Fait relativement inédit dans l’histoire de la réglementation européenne, voici une directive qui à peine publiée, et non encore transposée, voit déjà sa révision proposée par l’institution même qui l’a initiée. Force est de reconnaître que l’adoption de la directive européenne sur le devoir de vigilance des entreprises en matière de durabilité (« CS3D »)1 avait suscité de nombreux débats et revirements au sein des institutions européennes. C’est après maints rebondissements que la directive avait finalement été définitivement adoptée le 13 juin 2024. Elle devait être transposée par les États membres au plus tard le 26 juillet 2026 pour une première application à compter du 26 juillet 2027.

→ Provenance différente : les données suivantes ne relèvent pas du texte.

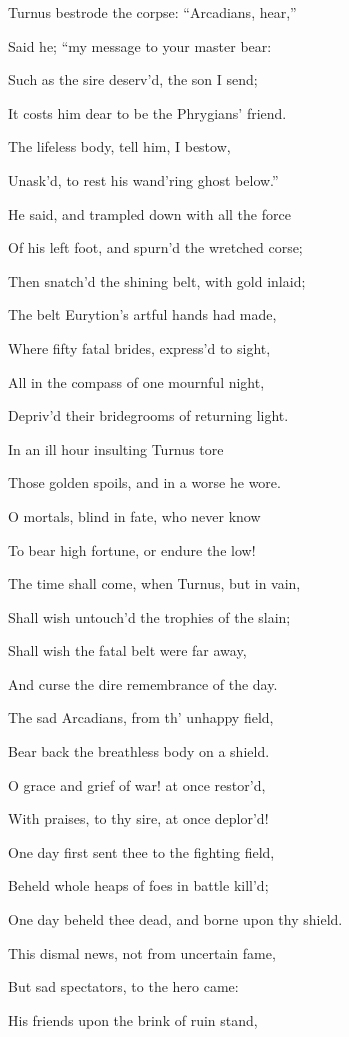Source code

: Turnus bestrode the corpse: “Arcadians, hear,”

Said he; “my message to your master bear:

Such as the sire deserv’d, the son I send;

It costs him dear to be the Phrygians’ friend.

The lifeless body, tell him, I bestow,

Unask’d, to rest his wand’ring ghost below.”

He said, and trampled down with all the force

Of his left foot, and spurn’d the wretched corse;

Then snatch’d the shining belt, with gold inlaid;

The belt Eurytion’s artful hands had made,

Where fifty fatal brides, express’d to sight,

All in the compass of one mournful night,

Depriv’d their bridegrooms of returning light.

In an ill hour insulting Turnus tore

Those golden spoils, and in a worse he wore.

O mortals, blind in fate, who never know

To bear high fortune, or endure the low!

The time shall come, when Turnus, but in vain,

Shall wish untouch’d the trophies of the slain;

Shall wish the fatal belt were far away,

And curse the dire remembrance of the day.

The sad Arcadians, from th’ unhappy field,

Bear back the breathless body on a shield.

O grace and grief of war! at once restor’d,

With praises, to thy sire, at once deplor’d!

One day first sent thee to the fighting field,

Beheld whole heaps of foes in battle kill’d;

One day beheld thee dead, and borne upon thy shield.

This dismal news, not from uncertain fame,

But sad spectators, to the hero came:

His friends upon the brink of ruin stand,

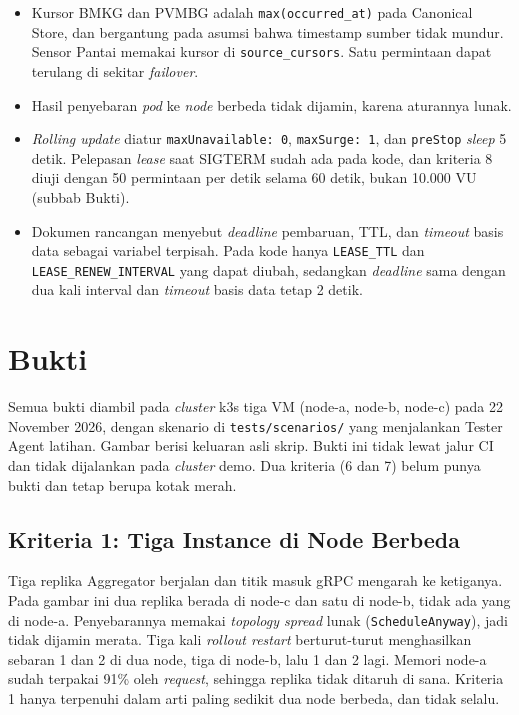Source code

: \begin{itemize}
\item Kursor BMKG dan PVMBG adalah \texttt{max(occurred\_at)} pada Canonical Store, dan bergantung pada asumsi bahwa timestamp sumber tidak mundur. Sensor Pantai memakai kursor di \texttt{source\_cursors}. Satu permintaan dapat terulang di sekitar \textit{failover}.
\item Hasil penyebaran \textit{pod} ke \textit{node} berbeda tidak dijamin, karena aturannya lunak.
\item \textit{Rolling update} diatur \texttt{maxUnavailable: 0}, \texttt{maxSurge: 1}, dan \texttt{preStop} \textit{sleep} 5 detik. Pelepasan \textit{lease} saat SIGTERM sudah ada pada kode, dan kriteria 8 diuji dengan 50 permintaan per detik selama 60 detik, bukan 10.000 VU (subbab Bukti).
\item Dokumen rancangan menyebut \textit{deadline} pembaruan, TTL, dan \textit{timeout} basis data sebagai variabel terpisah. Pada kode hanya \texttt{LEASE\_TTL} dan \texttt{LEASE\_RENEW\_INTERVAL} yang dapat diubah, sedangkan \textit{deadline} sama dengan dua kali interval dan \textit{timeout} basis data tetap 2 detik.
\end{itemize}

\section{Bukti}

Semua bukti diambil pada \textit{cluster} k3s tiga VM (node-a, node-b, node-c) pada 22 November 2026, dengan skenario di \texttt{tests/scenarios/} yang menjalankan Tester Agent latihan. Gambar berisi keluaran asli skrip. Bukti ini tidak lewat jalur CI dan tidak dijalankan pada \textit{cluster} demo. Dua kriteria (6 dan 7) belum punya bukti dan tetap berupa kotak merah.

\subsection{Kriteria 1: Tiga Instance di Node Berbeda}

Tiga replika Aggregator berjalan dan titik masuk gRPC mengarah ke ketiganya. Pada gambar ini dua replika berada di node-c dan satu di node-b, tidak ada yang di node-a. Penyebarannya memakai \textit{topology spread} lunak (\texttt{ScheduleAnyway}), jadi tidak dijamin merata. Tiga kali \textit{rollout restart} berturut-turut menghasilkan sebaran 1 dan 2 di dua node, tiga di node-b, lalu 1 dan 2 lagi. Memori node-a sudah terpakai 91\% oleh \textit{request}, sehingga replika tidak ditaruh di sana. Kriteria 1 hanya terpenuhi dalam arti paling sedikit dua node berbeda, dan tidak selalu.

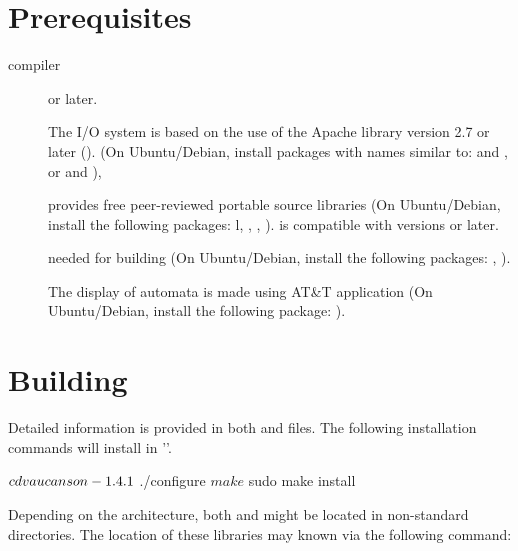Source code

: \section{Prerequisites}
\label{sec:pre-req}%

\begin{description}
\item[\Cpp compiler]  or later.

\item[\XML] The \XML I/O system is based on the use of the Apache 
  \Cpp library version 2.7 or later (). (On
  Ubuntu/Debian, install packages with names similar to:  and ,
  or  and ),
%

\item[]  provides free peer-reviewed
portable \Cpp source
  libraries (On Ubuntu/Debian, install the following packages:
  l, , ,
  ).
  \vcsn is compatible with  versions  or later.
%

\item[] needed for building \tafkit  (On Ubuntu/Debian, install
  the following packages: , ).
%

\item[] The display of automata is made using AT\&T 
  application (On Ubuntu/Debian, install the following package: ).
%

\end{description}

\section{Building \vcsn}
\label{sec:bui-ld}%


Detailed information is provided in both  and 
files. The following installation commands will install \vcsn in
''.

\begin{shell}
$ cd vaucanson-1.4.1
$ ./configure
$ make
$ sudo make install
\end{shell}%


Depending on the architecture, both  and  might be located
in non-standard directories. 
The location of these
libraries may known via the following command:

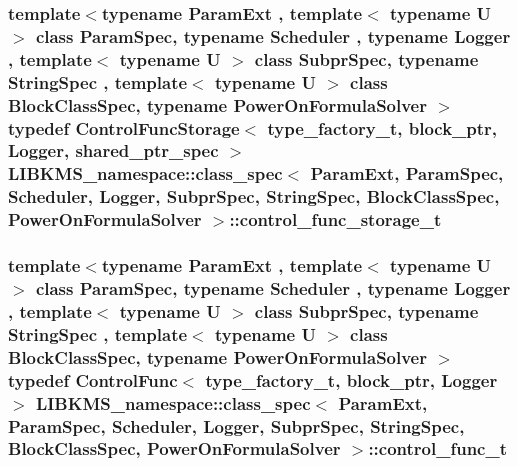 \hypertarget{structLIBKMS__namespace_1_1class__spec_a5cb0cc1e0bff99b617532ddba6b38ffb}{
\subsubsection[{control\-\_\-func\-\_\-storage\-\_\-t}]{\setlength{\rightskip}{0pt plus 5cm}template$<$typename Param\-Ext , template$<$ typename U $>$ class Param\-Spec, typename Scheduler , typename Logger , template$<$ typename U $>$ class Subpr\-Spec, typename String\-Spec , template$<$ typename U $>$ class Block\-Class\-Spec, typename Power\-On\-Formula\-Solver $>$ typedef {\bf Control\-Func\-Storage}$<$ {\bf type\-\_\-factory\-\_\-t}, {\bf block\-\_\-ptr}, Logger, shared\-\_\-ptr\-\_\-spec $>$ {\bf L\-I\-B\-K\-M\-S\-\_\-namespace\-::class\-\_\-spec}$<$ Param\-Ext, Param\-Spec, Scheduler, Logger, Subpr\-Spec, String\-Spec, Block\-Class\-Spec, Power\-On\-Formula\-Solver $>$\-::{\bf control\-\_\-func\-\_\-storage\-\_\-t}}}\label{structLIBKMS__namespace_1_1class__spec_a5cb0cc1e0bff99b617532ddba6b38ffb}
\hypertarget{structLIBKMS__namespace_1_1class__spec_ab4ea80b19ce84b2522d8808bc3448c38}{
\subsubsection[{control\-\_\-func\-\_\-t}]{\setlength{\rightskip}{0pt plus 5cm}template$<$typename Param\-Ext , template$<$ typename U $>$ class Param\-Spec, typename Scheduler , typename Logger , template$<$ typename U $>$ class Subpr\-Spec, typename String\-Spec , template$<$ typename U $>$ class Block\-Class\-Spec, typename Power\-On\-Formula\-Solver $>$ typedef {\bf Control\-Func}$<$ {\bf type\-\_\-factory\-\_\-t}, {\bf block\-\_\-ptr}, Logger $>$ {\bf L\-I\-B\-K\-M\-S\-\_\-namespace\-::class\-\_\-spec}$<$ Param\-Ext, Param\-Spec, Scheduler, Logger, Subpr\-Spec, String\-Spec, Block\-Class\-Spec, Power\-On\-Formula\-Solver $>$\-::{\bf control\-\_\-func\-\_\-t}}}\label{structLIBKMS__namespace_1_1class__spec_ab4ea80b19ce84b2522d8808bc3448c38}
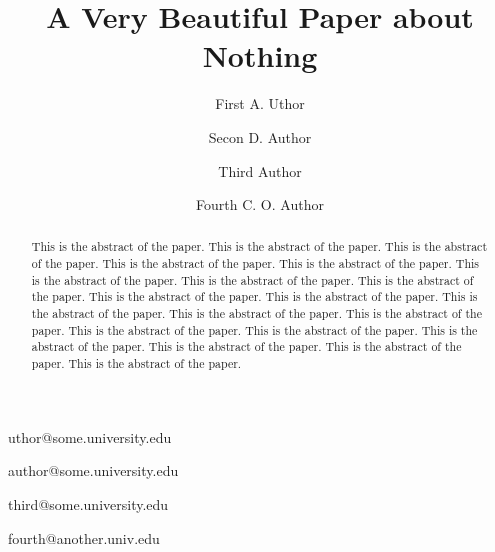 \documentclass{jgaa-art}
\begin{document}
\title{A Very Beautiful Paper about Nothing}

\author[first,second,third]{First A. Uthor}{uthor@some.university.edu}
\author[first]{Secon D. Author}{author@some.university.edu}
\author[first]{Third Author}{third@some.university.edu}
\author[second,third]{Fourth C. O. Author}{fourth@another.univ.edu}





%
%
%
%
%
%
%
%
%
%

\maketitle

\begin{abstract}
This is the abstract of the paper. This is the abstract of the paper. This is the abstract of the paper. This is the abstract of the paper. This is
the abstract of the paper. This is the abstract of the paper. This is the abstract of the paper. This is the abstract of the paper. This is the
abstract of the paper. This is the abstract of the paper. This is the abstract of the paper. This is the abstract of the paper. This is the abstract
of the paper. This is the abstract of the paper. This is the abstract of the paper. This is the abstract of the paper. This is the abstract of the
paper. This is the abstract of the paper. This is the abstract of the paper.
\end{abstract}
\end{document}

C’était sans compter sur le nouveau mandat de la Commission européenne en matière de simplification du cadre réglementaire avec en cible une diminution de la charge administrative que ce cadre engendre à hauteur d’au moins 35 % pour les petites et moyennes entreprises et de 25 % pour les autres entreprises d’ici à 2029. Le paquet législatif dit « Omnibus I » publié le 26 février 2025 par la Commission européenne est la première étape de cette simplification. Si des propositions d’amendements concernant la directive sur le reporting de durabilité (CSRD) étaient attendues, celles sur la CS3D étaient beaucoup moins prévisibles2.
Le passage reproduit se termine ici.